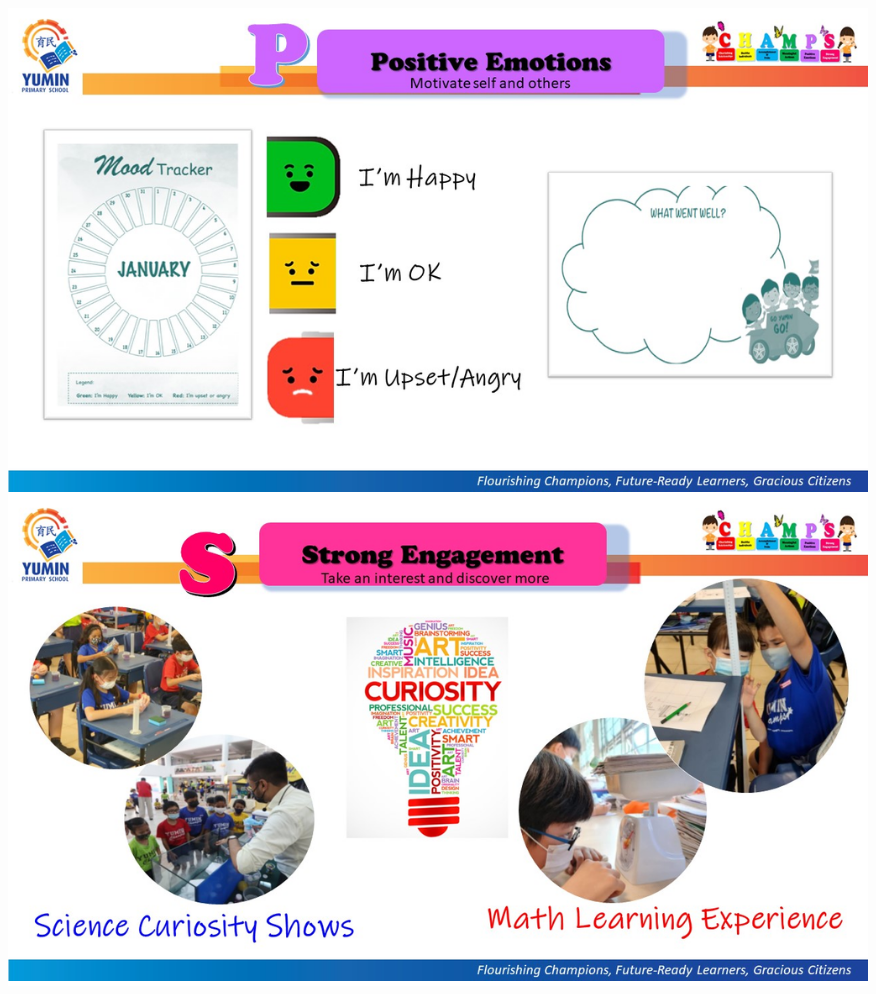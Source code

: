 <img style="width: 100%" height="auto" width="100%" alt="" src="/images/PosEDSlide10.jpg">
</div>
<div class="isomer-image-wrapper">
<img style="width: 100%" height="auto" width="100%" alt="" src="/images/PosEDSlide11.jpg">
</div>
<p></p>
::::
Produce an exact reprint of the entries, dropping the images.

Source code

: <img style="width: 100%" height="auto" width="100%" alt="" src="/images/PosEDSlide10.jpg">
</div>
<div class="isomer-image-wrapper">
<img style="width: 100%" height="auto" width="100%" alt="" src="/images/PosEDSlide11.jpg">
</div>
<p></p>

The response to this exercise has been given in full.